Scénarios de pertes en distillerie

Il y a eu plusieurs incidents graves de pertes de distillerie résultant du procédé de distillation. À Bardstown, Kentucky, l’un des 42 entrepôts (ou rickhouses) d’un terrain qui abritait des vieux tonneaux de whisky a pris feu. Baril après baril d’éthanol à haute teneur a explosé, avec des flammes atteignant 350 pieds de haut, et six autres rickhouses ont suivi. L’incendie massif a consumé 90 000 barils de whisky — qui, à l’époque, représentaient 2% du whisky mondial. Dans un autre cas, la sur-pressurisation d’un appareil de production dans une distillerie de moonshine a explosé, tuant un ouvrier et en blessant gravement un autre.

Dans un autre local à Bardstown, KY, un rickhouse vieux de plusieurs décennies en réparation a subi un effondrement partiel impliquant 9 000 barils, suivi du reste de la structure deux semaines plus tard. Et à Frankfort, au Kentucky, un incendie suspectément causé par un éclair a détruit un immense rickhouse contenant 45 000 barils de bourbon, qui s’est écoulé dans un ruisseau et dans la rivière Kentucky. Le bourbon a pollué l’eau et tué la faune sur un tronçon de 62 milles.

Contrôle des risques et considérations relatives aux pertes matérielles

Une grande partie des dangers pourrait être évitée grâce au contrôle mécanique des risques et à des mesures préventives. Selon Walker Mechanical, le cœur d’une distillerie est sa chaudière, et une distillerie fiable nécessite peu d’entretien, si ce n’est souffler en fin de journée pour dégager les sédiments qui pourraient s’être accumulés au fond. Sauter cette étape cause des problèmes d’installation comme des dommages aux drains et à la plomberie. De même, les tuyaux servent d’artères d’une distillerie et doivent être maintenus en état de marche — l’âge, la corrosion et la pression peuvent entraîner des fuites avec le temps. Lors de la fabrication de boissons à base de grains comme le whisky ou la vodka, il faut une ventilation et une filtration d’air impeccables (avec un système manuel de secours), car de grandes quantités de poussière de grain dans l’air peuvent être très explosives.

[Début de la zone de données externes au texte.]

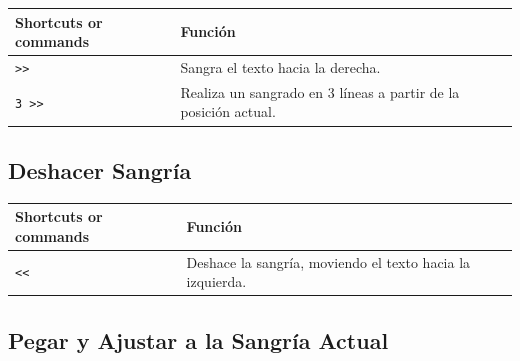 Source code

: \documentclass[
  doc,
  floatsintext,
  longtable,
  a4paper,
  nolmodern,
  notxfonts,
  notimes,
  12pt,
  colorlinks=true,linkcolor=blue,citecolor=blue,urlcolor=blue]{apa7}
\newcounter{none} %
\begin{document}
{\def\LTcaptype{none} %
\begin{longtable}[]{@{}
  >{\raggedright\arraybackslash}p{}
  >{\raggedright\arraybackslash}p{}@{}}
\toprule\noalign{}
\begin{minipage}[b]{\linewidth}\raggedright
Shortcuts or commands
\end{minipage} & \begin{minipage}[b]{\linewidth}\raggedright
Función
\end{minipage} \\
\midrule\noalign{}
\endhead
\bottomrule\noalign{}
\endlastfoot
\texttt{\textgreater{}\textgreater{}} & Sangra el texto hacia la
derecha. \\
\texttt{3\ \textgreater{}\textgreater{}} & Realiza un sangrado en 3
líneas a partir de la posición actual. \\
\end{longtable}
}

\subsection{Deshacer Sangría}\label{deshacer-sangruxeda}

{\def\LTcaptype{none} %
\begin{longtable}[]{@{}
  >{\raggedright\arraybackslash}p{}
  >{\raggedright\arraybackslash}p{}@{}}
\toprule\noalign{}
\begin{minipage}[b]{\linewidth}\raggedright
Shortcuts or commands
\end{minipage} & \begin{minipage}[b]{\linewidth}\raggedright
Función
\end{minipage} \\
\midrule\noalign{}
\endhead
\bottomrule\noalign{}
\endlastfoot
\texttt{\textless{}\textless{}} & Deshace la sangría, moviendo el texto
hacia la izquierda. \\
\end{longtable}
}

\subsection{Pegar y Ajustar a la Sangría
Actual}\label{pegar-y-ajustar-a-la-sangruxeda-actual}
\end{document}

Les pertes dans les distilleries vont des incendies et explosions aux fuites, déversements et plus encore — causés par des dangers tels que des conditions météorologiques défavorables, une installation d’équipement inadéquate ou une défaillance de l’équipement. Bien que la récupération de ces pertes ne soit pas très différente de celle d’autres installations commerciales, il est essentiel de retenir des experts pleinement compétents en atténuation des distilleries pour gérer et minimiser l’interruption des activités.